The 830 class are a class of diesel locomotives built by AE Goodwin, Auburn for the South Australian Railways between 1959 and 1966. The New South Wales 48 class and Silverton Rail 48s class are of a very similar design.

History
In 1959, the South Australian Railways placed an order for 10 Alco DL531 locomotives for use in light freight haulage, especially on branch lines where a low axle load was essential. Further orders saw the fleet built up to 44 by February 1970 with 15 narrow gauge, 12 standard gauge and 17 broad gauge examples. In February 1970, an additional unit was purchased second hand from Silverton Tramway.

In March 1978, 43 were included in the transfer of the South Australian Railways to Australian National with the other two (no. 830 & 845) going to the State Transport Authority before also moving to Australian National. From July 1974 until December 1980 847–849, were loaned to the Public Transport Commission where they were pooled with the 48 class.

Following the conversion of the Adelaide to Alice Springs in the early 1980s and the release of some Commonwealth Railways NJ class locomotives, beginning in April 1980, some 830s were transferred to Australian National's TasRail operation with 20 transferred by August 1986. Withdrawals of the TasRail fleet commenced in late 1987 with only three in service by April 1989. Australian National transferred five back to South Australia while two were sold to Silverton Rail and shipped to Broken Hill. One was preserved by the Don River Railway, Devonport. The remainder were scrapped.

In 1991, six were rebuilt as the DA class with new cabs to allow them to be used as shunters. In December 1994 two 48 class locomotives were purchased from the State Rail Authority. One was rebuilt as DA7 and the other scrapped.

Australian National's remaining 830 class were all included with the sale of the South Australian freight operations to Australian Southern Railroad in August 1997.

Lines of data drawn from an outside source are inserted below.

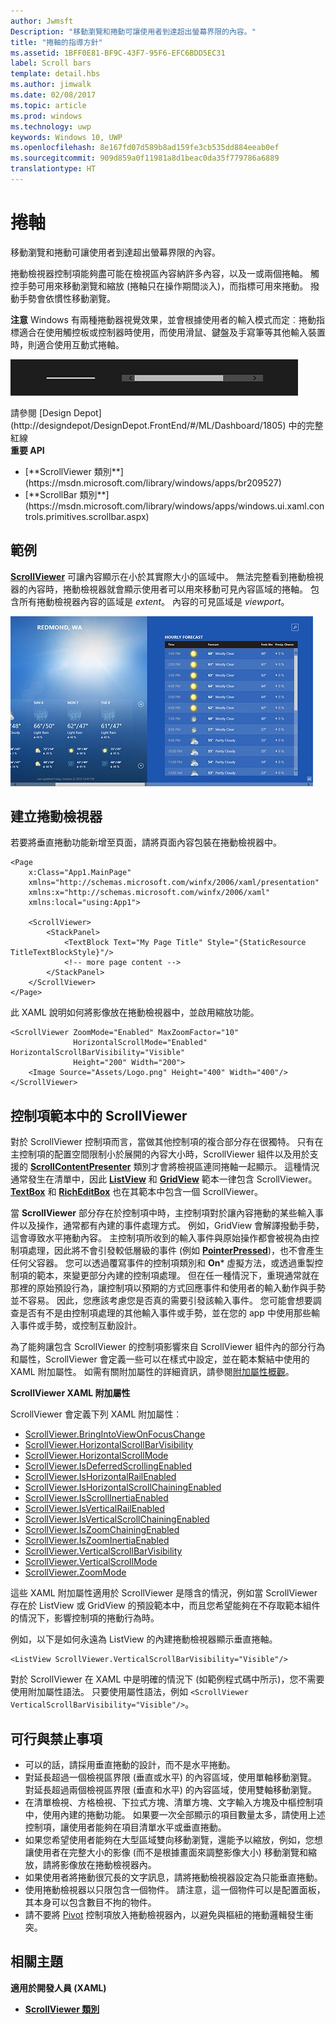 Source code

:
 ```yaml
---
author: Jwmsft
Description: "移動瀏覽和捲動可讓使用者到達超出螢幕界限的內容。"
title: "捲軸的指導方針"
ms.assetid: 1BFF0E81-BF9C-43F7-95F6-EFC6BDD5EC31
label: Scroll bars
template: detail.hbs
ms.author: jimwalk
ms.date: 02/08/2017
ms.topic: article
ms.prod: windows
ms.technology: uwp
keywords: Windows 10, UWP
ms.openlocfilehash: 8e167fd07d589b8ad159fe3cb535dd884eeab0ef
ms.sourcegitcommit: 909d859a0f11981a8d1beac0da35f779786a6889
translationtype: HT
---
```

# <a name="scroll-bars"></a>捲軸

<link rel="stylesheet" href="https://az835927.vo.msecnd.net/sites/uwp/Resources/css/custom.css"> 

移動瀏覽和捲動可讓使用者到達超出螢幕界限的內容。

捲動檢視器控制項能夠盡可能在檢視區內容納許多內容，以及一或兩個捲軸。 觸控手勢可用來移動瀏覽和縮放 (捲軸只在操作期間淡入)，而指標可用來捲動。 撥動手勢會依慣性移動瀏覽。

**注意** Windows 有兩種捲動器視覺效果，並會根據使用者的輸入模式而定︰捲動指標適合在使用觸控板或控制器時使用，而使用滑鼠、鍵盤及手寫筆等其他輸入裝置時，則適合使用互動式捲軸。

![標準捲軸和移動瀏覽指標控制項外觀的範例](images/SCROLLBAR.png)

<div class="microsoft-internal-note">
請參閱 [Design Depot](http://designdepot/DesignDepot.FrontEnd/#/ML/Dashboard/1805) 中的完整紅線
</div>

<div class="important-apis" >
<b>重要 API</b><br/>
<ul>
<li>[**ScrollViewer 類別**](https://msdn.microsoft.com/library/windows/apps/br209527)</li>
<li>[**ScrollBar 類別**](https://msdn.microsoft.com/library/windows/apps/windows.ui.xaml.controls.primitives.scrollbar.aspx)</li>
</ul>
</div>


## <a name="examples"></a>範例

[**ScrollViewer**](https://msdn.microsoft.com/library/windows/apps/xaml/windows.ui.xaml.controls.scrollviewer.aspx) 可讓內容顯示在小於其實際大小的區域中。 無法完整看到捲動檢視器的內容時，捲動檢視器就會顯示使用者可以用來移動可見內容區域的捲軸。 包含所有捲動檢視器內容的區域是 *extent*。 內容的可見區域是 *viewport*。

![說明標準捲軸控制項的螢幕擷取畫面](images/ScrollBar_Standard.jpg)

## <a name="create-a-scroll-viewer"></a>建立捲動檢視器
若要將垂直捲動功能新增至頁面，請將頁面內容包裝在捲動檢視器中。

```xaml
<Page
    x:Class="App1.MainPage"
    xmlns="http://schemas.microsoft.com/winfx/2006/xaml/presentation"
    xmlns:x="http://schemas.microsoft.com/winfx/2006/xaml"
    xmlns:local="using:App1">

    <ScrollViewer>
        <StackPanel>
            <TextBlock Text="My Page Title" Style="{StaticResource TitleTextBlockStyle}"/>
            <!-- more page content -->
        </StackPanel>
    </ScrollViewer>
</Page>
```
此 XAML 說明如何將影像放在捲動檢視器中，並啟用縮放功能。

```xaml
<ScrollViewer ZoomMode="Enabled" MaxZoomFactor="10"
              HorizontalScrollMode="Enabled" HorizontalScrollBarVisibility="Visible"
              Height="200" Width="200">
    <Image Source="Assets/Logo.png" Height="400" Width="400"/>
</ScrollViewer>
```

## <a name="scrollviewer-in-a-control-template"></a>控制項範本中的 ScrollViewer

對於 ScrollViewer 控制項而言，當做其他控制項的複合部分存在很獨特。 只有在主控制項的配置空間限制小於展開的內容大小時，ScrollViewer 組件以及用於支援的 [**ScrollContentPresenter**](https://msdn.microsoft.com/library/windows/apps/xaml/windows.ui.xaml.controls.scrollcontentpresenter.aspx) 類別才會將檢視區連同捲軸一起顯示。 這種情況通常發生在清單中，因此 [**ListView**](https://msdn.microsoft.com/library/windows/apps/xaml/windows.ui.xaml.controls.listview.aspx) 和 [**GridView**](https://msdn.microsoft.com/library/windows/apps/xaml/windows.ui.xaml.controls.gridview.aspx) 範本一律包含 ScrollViewer。 [**TextBox**](https://msdn.microsoft.com/library/windows/apps/xaml/windows.ui.xaml.controls.textbox.aspx) 和 [**RichEditBox**](https://msdn.microsoft.com/library/windows/apps/xaml/windows.ui.xaml.controls.richeditbox.aspx) 也在其範本中包含一個 ScrollViewer。

當 **ScrollViewer** 部分存在於控制項中時，主控制項對於讓內容捲動的某些輸入事件以及操作，通常都有內建的事件處理方式。 例如，GridView 會解譯撥動手勢，這會導致水平捲動內容。 主控制項所收到的輸入事件與原始操作都會被視為由控制項處理，因此將不會引發較低層級的事件 (例如 [**PointerPressed**](https://msdn.microsoft.com/library/windows/apps/xaml/windows.ui.xaml.uielement.pointerpressed.aspx))，也不會產生任何父容器。 您可以透過覆寫事件的控制項類別和 **On*** 虛擬方法，或透過重製控制項的範本，來變更部分內建的控制項處理。 但在任一種情況下，重現通常就在那裡的原始預設行為，讓控制項以預期的方式回應事件和使用者的輸入動作與手勢並不容易。 因此，您應該考慮您是否真的需要引發該輸入事件。 您可能會想要調查是否有不是由控制項處理的其他輸入事件或手勢，並在您的 app 中使用那些輸入事件或手勢，或控制互動設計。

為了能夠讓包含 ScrollViewer 的控制項影響來自 ScrollViewer 組件內的部分行為和屬性，ScrollViewer 會定義一些可以在樣式中設定，並在範本繫結中使用的 XAML 附加屬性。 如需有關附加屬性的詳細資訊，請參閱[附加屬性概觀](../xaml-platform/attached-properties-overview.md)。

**ScrollViewer XAML 附加屬性**

ScrollViewer 會定義下列 XAML 附加屬性︰
- [ScrollViewer.BringIntoViewOnFocusChange](https://msdn.microsoft.com/library/windows/apps/xaml/windows.ui.xaml.controls.scrollviewer.bringintoviewonfocuschange.aspx)
- [ScrollViewer.HorizontalScrollBarVisibility](https://msdn.microsoft.com/library/windows/apps/xaml/windows.ui.xaml.controls.scrollviewer.horizontalscrollbarvisibility.aspx)
- [ScrollViewer.HorizontalScrollMode](https://msdn.microsoft.com/library/windows/apps/xaml/windows.ui.xaml.controls.scrollviewer.horizontalscrollmode.aspx)
- [ScrollViewer.IsDeferredScrollingEnabled](https://msdn.microsoft.com/library/windows/apps/xaml/windows.ui.xaml.controls.scrollviewer.isdeferredscrollingenabled.aspx)
- [ScrollViewer.IsHorizontalRailEnabled](https://msdn.microsoft.com/library/windows/apps/xaml/windows.ui.xaml.controls.scrollviewer.ishorizontalrailenabled.aspx)
- [ScrollViewer.IsHorizontalScrollChainingEnabled](https://msdn.microsoft.com/library/windows/apps/xaml/windows.ui.xaml.controls.scrollviewer.ishorizontalscrollchainingenabled.aspx)
- [ScrollViewer.IsScrollInertiaEnabled](https://msdn.microsoft.com/library/windows/apps/xaml/windows.ui.xaml.controls.scrollviewer.isscrollinertiaenabled.aspx)
- [ScrollViewer.IsVerticalRailEnabled](https://msdn.microsoft.com/library/windows/apps/xaml/windows.ui.xaml.controls.scrollviewer.isverticalrailenabled.aspx)
- [ScrollViewer.IsVerticalScrollChainingEnabled](https://msdn.microsoft.com/library/windows/apps/xaml/windows.ui.xaml.controls.scrollviewer.isverticalscrollchainingenabled.aspx)
- [ScrollViewer.IsZoomChainingEnabled](https://msdn.microsoft.com/library/windows/apps/xaml/windows.ui.xaml.controls.scrollviewer.iszoominertiaenabled.aspx)
- [ScrollViewer.IsZoomInertiaEnabled](https://msdn.microsoft.com/library/windows/apps/xaml/windows.ui.xaml.controls.scrollviewer.iszoominertiaenabled.aspx)
- [ScrollViewer.VerticalScrollBarVisibility](https://msdn.microsoft.com/library/windows/apps/xaml/windows.ui.xaml.controls.scrollviewer.verticalscrollbarvisibilityproperty.aspx)
- [ScrollViewer.VerticalScrollMode](https://msdn.microsoft.com/library/windows/apps/xaml/windows.ui.xaml.controls.scrollviewer.verticalscrollmode.aspx)
- [ScrollViewer.ZoomMode](https://msdn.microsoft.com/library/windows/apps/xaml/windows.ui.xaml.controls.scrollviewer.zoommode.aspx)

這些 XAML 附加屬性適用於 ScrollViewer 是隱含的情況，例如當 ScrollViewer 存在於 ListView 或 GridView 的預設範本中，而且您希望能夠在不存取範本組件的情況下，影響控制項的捲動行為時。

例如，以下是如何永遠為 ListView 的內建捲動檢視器顯示垂直捲軸。
```xaml
<ListView ScrollViewer.VerticalScrollBarVisibility="Visible"/>
```

對於 ScrollViewer 在 XAML 中是明確的情況下 (如範例程式碼中所示)，您不需要使用附加屬性語法。 只要使用屬性語法，例如 `<ScrollViewer VerticalScrollBarVisibility="Visible"/>`。


## <a name="dos-and-donts"></a>可行與禁止事項

-   可以的話，請採用垂直捲動的設計，而不是水平捲動。
-   對延長超過一個檢視區界限 (垂直或水平) 的內容區域，使用單軸移動瀏覽。 對延長超過兩個檢視區界限 (垂直和水平) 的內容區域，使用雙軸移動瀏覽。
-   在清單檢視、方格檢視、下拉式方塊、清單方塊、文字輸入方塊及中樞控制項中，使用內建的捲動功能。 如果要一次全部顯示的項目數量太多，請使用上述控制項，讓使用者能夠在項目清單水平或垂直捲動。
-   如果您希望使用者能夠在大型區域雙向移動瀏覽，還能予以縮放，例如，您想讓使用者在完整大小的影像 (而不是根據畫面來調整影像大小) 移動瀏覽和縮放，請將影像放在捲動檢視器內。
-   如果使用者將捲動很冗長的文字訊息，請將捲動檢視器設定為只能垂直捲動。
-   使用捲動檢視器以只限包含一個物件。 請注意，這一個物件可以是配置面板，其本身可以包含數目不拘的物件。
-   請不要將 [Pivot](tabs-pivot.md) 控制項放入捲動檢視器內，以避免與樞紐的捲動邏輯發生衝突。

## <a name="related-topics"></a>相關主題

**適用於開發人員 (XAML)**
* [**ScrollViewer 類別**](https://msdn.microsoft.com/library/windows/apps/br209527)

In June 2000, three were sold to ATN Access for use on grain services. All were included in the sale of the business to Pacific National in February 2004, ending up in storage during the first few years of ownership under PN. 833 was scrapped in July 2016, while 845 was given to SteamRanger Heritage Railway, arriving at their Mt Barker depot in July 2017.  838 remains stored in Junee, still wearing primer paint from its never completed overhaul.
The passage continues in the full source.